Kısa süre sonra anahtar çevirme sesi sessiz evde yankılandı. Kapıyı sertçe çarparak kapatmasından sonra ''Sehun-ah!'' diye seslendi. Duymazlıktan geldim. Topuklarına sertçe basarak geldiğinden adım seslerini duyuyordum. Kulağımda oradaydı gerçi. İstemesem duymazdım. Odanın kapısını açtığı gibi kafasını uzatmıştı, bedeni dışarıdaydı.
''Ben geldim.''
Cevap vermedim. Görüyordum geldiğini, kör değildim ya. Cevap vermediğimde derin bir nefes alıp odanın kapısını kapatmıştı. Oyuna odaklanmaya çalışsam da dakikalar sonra odanın kapısını yeniden açtı. Bu sefer tüm bedenini sokmuştu odaya.
Gözlerimi bedeninde dolandırdım. Gömleğinin yarısı dışarda, boynunda kırmızılıklar, pantolonun düğmesi kapalı olsa da fermuarı açık bir şekilde karşımdaydı. Kafamı yastığa daha da bastırdım. ''Yemek hazırlamışsın.'' diye mırıldandı.
''Bir önemi yok. Eğlendin mi?'' diye sordum. Ayakucuma oturdu. Oturur pozisyona gelmeyi düşünsem de yatmaya devam ettim. Telefonumu yastığımın yanına bırakmıştım.'' Her zaman ki gibiydi işte. Masada neden mum var?'' parmakları, ayağımda geziyordu. Giydiğim bol eşofmanın altından sokmuştu ellerini ve bileklerimde parmaklarını hissetmek kötüydü. Bir kaç saat önce başkasının bedenine dokunduğu parmaklarıyla dokunmasını istemiyordum. Bu yüzden yattığım yerde toparlandım.

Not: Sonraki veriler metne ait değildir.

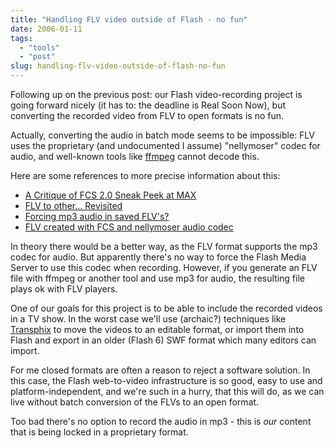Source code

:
 ```yaml
---
title: "Handling FLV video outside of Flash - no fun"
date: 2006-01-11
tags: 
  - "tools"
  - "post"
slug: handling-flv-video-outside-of-flash-no-fun
---
```


Following up on the previous post: our Flash video-recording project is going forward nicely (it has to: the deadline is Real Soon Now), but converting the recorded video from FLV to open formats is no fun.

Actually, converting the audio in batch mode seems to be impossible: FLV uses the proprietary (and undocumented I assume) "nellymoser" codec for audio, and well-known tools like [ffmpeg](http://ffmpeg.sourceforge.net) cannot decode this.

Here are some references to more precise information about this:

- [A Critique of FCS 2.0 Sneak Peek at MAX](http://www.communitymx.com/content/article.cfm?cid=0F44C&print=true)
- [FLV to other... Revisited](http://idtech.blogspot.com/2005/02/flv-to-other-revisited.html)
- [Forcing mp3 audio in saved FLV's?](http://www.macromedia.com/cfusion/webforums/forum/messageview.cfm?catid=266&threadid=868432&enterthread=y#3107524)
- [FLV created with FCS and nellymoser audio codec](http://casario.blogs.com/mmworld/2005/04/flv_created_by_.html)

In theory there would be a better way, as the FLV format supports the mp3 codec for audio. But apparently there's no way to force the Flash Media Server to use this codec when recording. However, if you generate an FLV file with ffmpeg or another tool and use mp3 for audio, the resulting file plays ok with FLV players.

One of our goals for this project is to be able to include the recorded videos in a TV show. In the worst case we'll use (archaic?) techniques like [Transphix](http://www.google.ch/search?q=transphix) to move the videos to an editable format, or import them into Flash and export in an older (Flash 6) SWF format which many editors can import.

For me closed formats are often a reason to reject a software solution. In this case, the Flash web-to-video infrastructure is so good, easy to use and platform-independent, and we're such in a hurry, that this will do, as we can live without batch conversion of the FLVs to an open format.

Too bad there's no option to record the audio in mp3 - this is _our_ content that is being locked in a proprietary format.

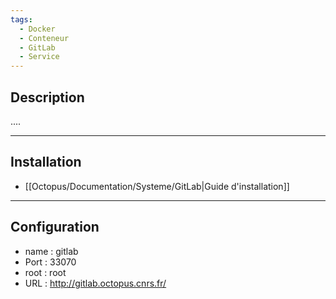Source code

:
 ```yaml
---
tags:
  - Docker
  - Conteneur
  - GitLab
  - Service
---
```




## Description
....

--- 

## Installation
- [[Octopus/Documentation/Systeme/GitLab|Guide d'installation]]

---
## Configuration
- name : gitlab
- Port : 33070
- root : root
- URL : http://gitlab.octopus.cnrs.fr/
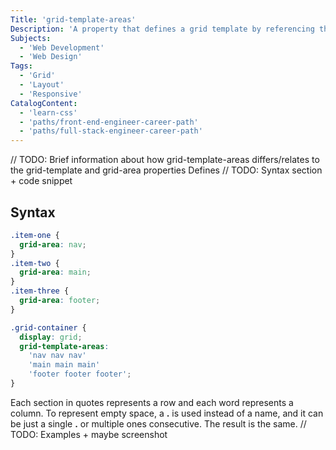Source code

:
 ```yaml
---
Title: 'grid-template-areas'
Description: 'A property that defines a grid template by referencing the names of the grid areas.'
Subjects:
  - 'Web Development'
  - 'Web Design'
Tags:
  - 'Grid'
  - 'Layout'
  - 'Responsive'
CatalogContent:
  - 'learn-css'
  - 'paths/front-end-engineer-career-path'
  - 'paths/full-stack-engineer-career-path'
---
```


// TODO: Brief information about how grid-template-areas differs/relates to the grid-template and grid-area properties
Defines
// TODO: Syntax section + code snippet

## Syntax

```css
.item-one {
  grid-area: nav;
}
.item-two {
  grid-area: main;
}
.item-three {
  grid-area: footer;
}

.grid-container {
  display: grid;
  grid-template-areas:
    'nav nav nav'
    'main main main'
    'footer footer footer';
}
```

Each section in quotes represents a row and each word represents a column. To represent empty space, a **.** is used instead of a name, and it can be just a single **.** or multiple ones consecutive. The result is the same.
// TODO: Examples + maybe screenshot
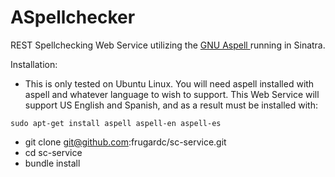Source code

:ASpellchecker
=========

REST Spellchecking Web Service utilizing the [GNU Aspell ](http://aspell.net/ "ASpell") running in Sinatra.

Installation:
  - This is only tested on Ubuntu Linux.  You will need aspell installed with aspell and whatever language to wish to support.  This Web Service will support US English and Spanish, and as a result must be installed with:
```
sudo apt-get install aspell aspell-en aspell-es
```
  - git clone git@github.com:frugardc/sc-service.git
  - cd sc-service
  - bundle install
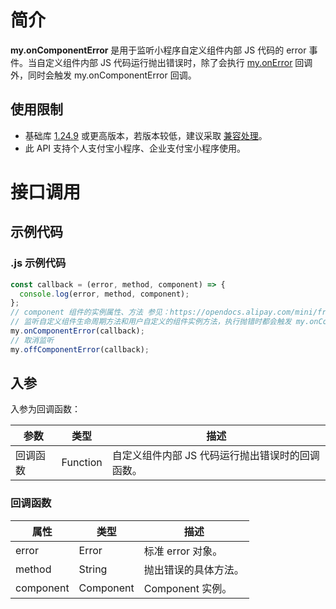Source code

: # 简介

**my.onComponentError** 是用于监听小程序自定义组件内部 JS 代码的 error 事件。当自定义组件内部 JS 代码运行抛出错误时，除了会执行 [my.onError](https://opendocs.alipay.com/mini/00nnsx) 回调外，同时会触发 my.onComponentError 回调。

## 使用限制

- 基础库 [1.24.9](https://opendocs.alipay.com/mini/framework/lib) 或更高版本，若版本较低，建议采取 [兼容处理](https://docs.alipay.com/mini/framework/compatibility)。
- 此 API 支持个人支付宝小程序、企业支付宝小程序使用。

# 接口调用

## 示例代码

### .js 示例代码

```javascript
const callback = (error, method, component) => {
  console.log(error, method, component);
};
// component 组件的实例属性、方法 参见：https://opendocs.alipay.com/mini/framework/component_object#%E7%BB%84%E4%BB%B6%E5%AE%9E%E4%BE%8B%E5%B1%9E%E6%80%A7
// 监听自定义组件生命周期方法和用户自定义的组件实例方法，执行抛错时都会触发 my.onComponentError 回调。
my.onComponentError(callback);
// 取消监听
my.offComponentError(callback);
```

## 入参

入参为回调函数：

| **参数** | **类型** | **描述**                                         |
| -------- | -------- | ------------------------------------------------ |
| 回调函数 | Function | 自定义组件内部 JS 代码运行抛出错误时的回调函数。 |

### 回调函数

| **属性**  | **类型**  | **描述**             |
| --------- | --------- | -------------------- |
| error     | Error     | 标准 error 对象。    |
| method    | String    | 抛出错误的具体方法。 |
| component | Component | Component 实例。     |
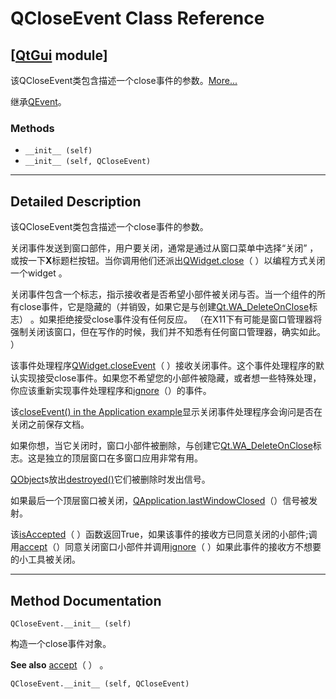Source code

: # QCloseEvent Class Reference

## [[QtGui](index.htm) module]

该QCloseEvent类包含描述一个close事件的参数。[More...](#details)

继承[QEvent](qevent.html)。

### Methods

*   `__init__ (self)`
*   `__init__ (self, QCloseEvent)`

* * *

## Detailed Description

该QCloseEvent类包含描述一个close事件的参数。

关闭事件发送到窗口部件，用户要关闭，通常是通过从窗口菜单中选择“关闭” ，或按一下**X**标题栏按钮。当你调用他们还派出[QWidget.close](qwidget.html#close)（ ）以编程方式关闭一个widget 。

关闭事件包含一个标志，指示接收者是否希望小部件被关闭与否。当一个组件的所有close事件，它是隐藏的（并销毁，如果它是与创建[Qt.WA_DeleteOnClose](qt.html#WidgetAttribute-enum)标志） 。如果拒绝接受close事件没有任何反应。 （在X11下有可能是窗口管理器将强制关闭该窗口，但在写作的时候，我们并不知悉有任何窗口管理器，确实如此。 ）

该事件处理程序[QWidget.closeEvent](qwidget.html#closeEvent)（ ）接收关闭事件。这个事件处理程序的默认实现接受close事件。如果您不希望您的小部件被隐藏，或者想一些特殊处理，你应该重新实现事件处理程序和[ignore](qevent.html#ignore)（）的事件。

该[closeEvent() in the Application example](index.htm#close-event-handler)显示关闭事件处理程序会询问是否在关闭之前保存文档。

如果你想，当它关闭时，窗口小部件被删除，与创建它[Qt.WA_DeleteOnClose](qt.html#WidgetAttribute-enum)标志。这是独立的顶层窗口在多窗口应用非常有用。

[QObject](qobject.html)s放出[destroyed()](qobject.html#destroyed)它们被删除时发出信号。

如果最后一个顶层窗口被关闭，[QApplication.lastWindowClosed](qapplication.html#lastWindowClosed)（）信号被发射。

该[isAccepted](qevent.html#accepted-prop)（ ）函数返回True，如果该事件的接收方已同意关闭的小部件;调用[accept](qevent.html#accept)（）同意关闭窗口小部件并调用[ignore](qevent.html#ignore)（ ）如果此事件的接收方不想要的小工具被关闭。

* * *

## Method Documentation

```
QCloseEvent.__init__ (self)
```

构造一个close事件对象。

**See also** [accept](qevent.html#accept)（ ） 。

```
QCloseEvent.__init__ (self, QCloseEvent)
```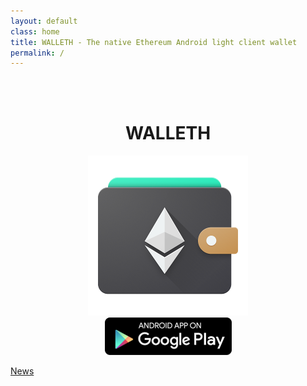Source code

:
 ```yaml
---
layout: default
class: home
title: WALLETH - The native Ethereum Android light client wallet
permalink: /
---
```

<br/><br/>
<center>
<h1>WALLETH</h1>
<img src="assets/img/icon.png"/>
<br/>
<a href="https://play.google.com/store/apps/details?id=org.walleth"><img src="assets/img/play_badge.png"/></a>
</center>

<a href="news">News</a>
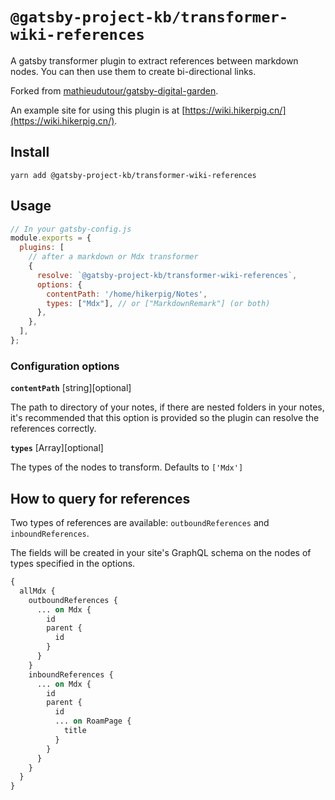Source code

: # `@gatsby-project-kb/transformer-wiki-references`

A gatsby transformer plugin to extract references between markdown nodes. You can then use them to create bi-directional links.

Forked from [mathieudutour/gatsby-digital-garden](https://github.com/mathieudutour/gatsby-digital-garden/tree/master/packages/gatsby-transformer-markdown-references).

An example site for using this plugin is at [https://wiki.hikerpig.cn/](https://wiki.hikerpig.cn/).


## Install

```
yarn add @gatsby-project-kb/transformer-wiki-references
```

## Usage

```javascript
// In your gatsby-config.js
module.exports = {
  plugins: [
    // after a markdown or Mdx transformer
    {
      resolve: `@gatsby-project-kb/transformer-wiki-references`,
      options: {
        contentPath: '/home/hikerpig/Notes',
        types: ["Mdx"], // or ["MarkdownRemark"] (or both)
      },
    },
  ],
};
```


### Configuration options

**`contentPath`** [string][optional]

The path to directory of your notes, if there are nested folders in your notes, it's recommended that this option is provided so the plugin can resolve the references correctly.

**`types`** [Array<string>][optional]

The types of the nodes to transform. Defaults to `['Mdx']`

## How to query for references

Two types of references are available: `outboundReferences` and `inboundReferences`.

The fields will be created in your site's GraphQL schema on the nodes of types specified in the options.

```graphql
{
  allMdx {
    outboundReferences {
      ... on Mdx {
        id
        parent {
          id
        }
      }
    }
    inboundReferences {
      ... on Mdx {
        id
        parent {
          id
          ... on RoamPage {
            title
          }
        }
      }
    }
  }
}
```
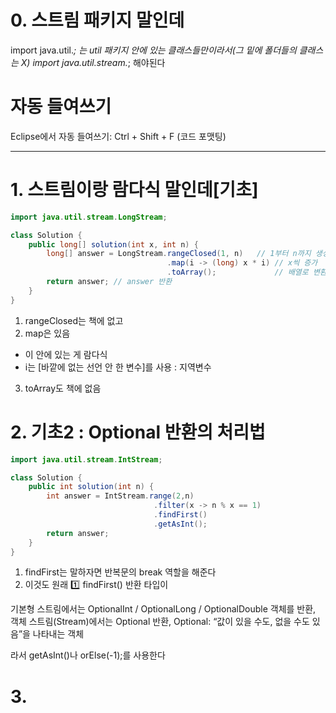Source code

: # 0. 스트림 패키지 말인데
import java.util.*; 는 util 패키지 안에 있는 클래스들만이라서(그 밑에 폴더들의 클래스는 X)
import java.util.stream.*;
해야된다

# 자동 들여쓰기
Eclipse에서 자동 들여쓰기: Ctrl + Shift + F (코드 포맷팅)

---

# 1. 스트림이랑 람다식 말인데[기초]

```java
import java.util.stream.LongStream;

class Solution {
    public long[] solution(int x, int n) {
        long[] answer = LongStream.rangeClosed(1, n)   // 1부터 n까지 생성
                                   .map(i -> (long) x * i) // x씩 증가
                                   .toArray();             // 배열로 변환
        return answer; // answer 반환
    }
}

```
1. rangeClosed는 책에 없고
2. map은 있음
  - 이 안에 있는 게 람다식
  - i는 [바깥에 없는 선언 안 한 변수]를 사용 : 지역변수
3. toArray도 책에 없음

# 2. 기초2 : Optional 반환의 처리법

```java
import java.util.stream.IntStream;

class Solution {
    public int solution(int n) {
        int answer = IntStream.range(2,n)
                                .filter(x -> n % x == 1)
                                .findFirst()
                                .getAsInt();
        return answer;
    }
}

```
1. findFirst는 말하자면 반복문의 break 역할을 해준다
2. 이것도 원래 1️⃣ findFirst() 반환 타입이

기본형 스트림에서는 OptionalInt / OptionalLong / OptionalDouble 객체를 반환, 객체 스트림(Stream<T>)에서는 Optional<T> 반환, Optional: “값이 있을 수도, 없을 수도 있음”을 나타내는 객체

라서 getAsInt()나 orElse(-1);를 사용한다

# 3. 

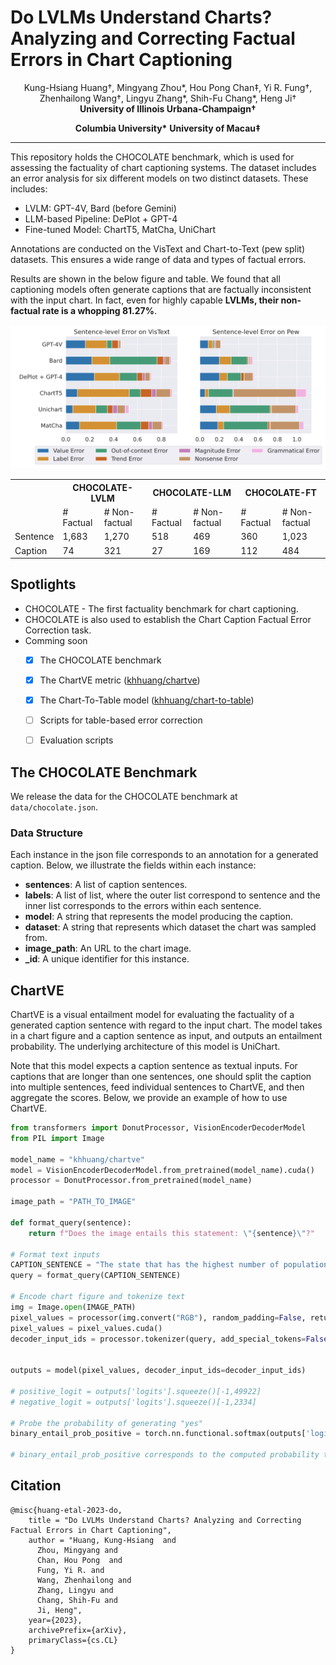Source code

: # Do LVLMs Understand Charts? Analyzing and Correcting Factual Errors in Chart Captioning 

<div align="center">
Kung-Hsiang Huang†, Mingyang Zhou*, Hou Pong Chan‡,
Yi R. Fung†, Zhenhailong Wang†, Lingyu Zhang*, Shih-Fu Chang*, Heng Ji†

</div>
<div align="center">
<strong>University of Illinois Urbana-Champaign†</strong>

<strong>Columbia University*</strong>
<strong>University of Macau‡</strong>
</div>

<div align="center">
<hr>
</div>

This repository holds the CHOCOLATE benchmark, which is used for assessing the factuality of chart captioning systems. The dataset includes an error analysis for six different models on two distinct datasets. These includes:

* LVLM: GPT-4V, Bard (before Gemini)
* LLM-based Pipeline: DePlot + GPT-4
* Fine-tuned Model: ChartT5, MatCha, UniChart

Annotations are conducted on the VisText and Chart-to-Text (pew split) datasets. This ensures a wide range of data and types of factual errors.

Results are shown in the below figure and table. We found that all captioning models often generate captions that are factually inconsistent with the input chart. In fact, even for highly capable **LVLMs, their non-factual rate is a whopping 81.27%**.

<img src="./error_distribution.png"  class="center">

<div align="center">
<table>
  <tr>
    <th style="font-weight: bold;"></th>
    <th style="font-weight: bold;" colspan="2">CHOCOLATE-LVLM</th>
    <th style="font-weight: bold;" colspan="2">CHOCOLATE-LLM</th>
    <th style="font-weight: bold;" colspan="2">CHOCOLATE-FT</th>
  </tr>
  <tr>
    <td></td>
    <td># Factual</td>
    <td># Non-factual</td>
    <td># Factual</td>
    <td># Non-factual</td>
    <td># Factual</td>
    <td># Non-factual</td>
  </tr>
  <tr>
    <td>Sentence</td>
    <td>1,683</td>
    <td>1,270</td>
    <td>518</td>
    <td>469</td>
    <td>360</td>
    <td>1,023</td>
  </tr>
  <tr>
    <td>Caption</td>
    <td>74</td>
    <td>321</td>
    <td>27</td>
    <td>169</td>
    <td>112</td>
    <td>484</td>
  </tr>
</table>
</div>


## Spotlights

* CHOCOLATE - The first factuality benchmark for chart captioning.
* CHOCOLATE is also used to establish the Chart Caption Factual Error Correction task.
* Comming soon
    - [x] The CHOCOLATE benchmark
    - [x] The ChartVE metric ([khhuang/chartve](https://huggingface.co/khhuang/chartve))
    - [x] The Chart-To-Table model ([khhuang/chart-to-table](https://huggingface.co/khhuang/chart-to-table))
    - [ ] Scripts for table-based error correction 
    - [ ] Evaluation scripts
          

## The CHOCOLATE Benchmark 

We release the data for the CHOCOLATE benchmark at `data/chocolate.json`.

### Data Structure

Each instance in the json file corresponds to an annotation for a generated caption. Below, we illustrate the fields within each instance:

* **sentences**: A list of caption sentences.
* **labels**: A list of list, where the outer list correspond to sentence and the inner list corresponds to the errors within each sentence.
* **model**: A string that represents the model producing the caption.
* **dataset**: A string that represents which dataset the chart was sampled from.
* **image_path**: An URL to the chart image.
* **_id**: A unique identifier for this instance.

## ChartVE


ChartVE is a visual entailment model for evaluating the factuality of a generated caption sentence with regard to the input chart. The model takes in a chart figure and a caption sentence as input, and outputs an entailment probability. The underlying architecture of this model is UniChart.

Note that this model expects a caption sentence as textual inputs. For captions that are longer than one sentences, one should split the caption into multiple sentences, feed individual sentences to ChartVE, and then aggregate the scores. Below, we provide an example of how to use ChartVE.

```python
from transformers import DonutProcessor, VisionEncoderDecoderModel
from PIL import Image

model_name = "khhuang/chartve"
model = VisionEncoderDecoderModel.from_pretrained(model_name).cuda()
processor = DonutProcessor.from_pretrained(model_name)

image_path = "PATH_TO_IMAGE"

def format_query(sentence):
    return f"Does the image entails this statement: \"{sentence}\"?"

# Format text inputs
CAPTION_SENTENCE = "The state that has the highest number of population is California."
query = format_query(CAPTION_SENTENCE)

# Encode chart figure and tokenize text
img = Image.open(IMAGE_PATH)
pixel_values = processor(img.convert("RGB"), random_padding=False, return_tensors="pt").pixel_values
pixel_values = pixel_values.cuda()
decoder_input_ids = processor.tokenizer(query, add_special_tokens=False, return_tensors="pt", max_length=510).input_ids.cuda()#.squeeze(0)


outputs = model(pixel_values, decoder_input_ids=decoder_input_ids)

# positive_logit = outputs['logits'].squeeze()[-1,49922]
# negative_logit = outputs['logits'].squeeze()[-1,2334] 

# Probe the probability of generating "yes"
binary_entail_prob_positive = torch.nn.functional.softmax(outputs['logits'].squeeze()[-1,[2334, 49922]])[1].item()

# binary_entail_prob_positive corresponds to the computed probability that the chart entails the caption sentence.

```

## Citation
```
@misc{huang-etal-2023-do,
    title = "Do LVLMs Understand Charts? Analyzing and Correcting Factual Errors in Chart Captioning",
    author = "Huang, Kung-Hsiang  and
      Zhou, Mingyang and
      Chan, Hou Pong  and
      Fung, Yi R. and
      Wang, Zhenhailong and
      Zhang, Lingyu and
      Chang, Shih-Fu and
      Ji, Heng",
    year={2023},
    archivePrefix={arXiv},
    primaryClass={cs.CL}
}    
```

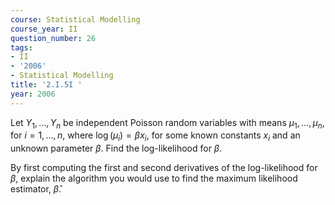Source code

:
 ```yaml
---
course: Statistical Modelling
course_year: II
question_number: 26
tags:
- II
- '2006'
- Statistical Modelling
title: '2.I.5I '
year: 2006
---
```



Let $Y_{1}, \ldots, Y_{n}$ be independent Poisson random variables with means $\mu_{1}, \ldots, \mu_{n}$, for $i=1, \ldots, n$, where $\log \left(\mu_{i}\right)=\beta x_{i}$, for some known constants $x_{i}$ and an unknown parameter $\beta$. Find the log-likelihood for $\beta$.

By first computing the first and second derivatives of the log-likelihood for $\beta$, explain the algorithm you would use to find the maximum likelihood estimator, $\hat{\beta}$.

Bana dokunmasını engellemek için toplandığımı anlamış gibiydi. Yutkundu. Gözlerini kırpıştırdı ve saçlarını geriye doğru taradı. ''Sabahta söylediğim gibi. Bir aydır kimsenin yaralanmamasını kutlayacaktık.'' diye söylendim. Bağdaş kurmuştum. Yastığım kucağımdaydı. Dudakları yukarıya doğru kıvrıldı. Yanaklarını şişirip odaya bir nefes koy verdi. Nefesi içki kokuyordu. Rahatsız olsam da o konuda sesimi çıkarmadım. Camı açarsak giderdi koku.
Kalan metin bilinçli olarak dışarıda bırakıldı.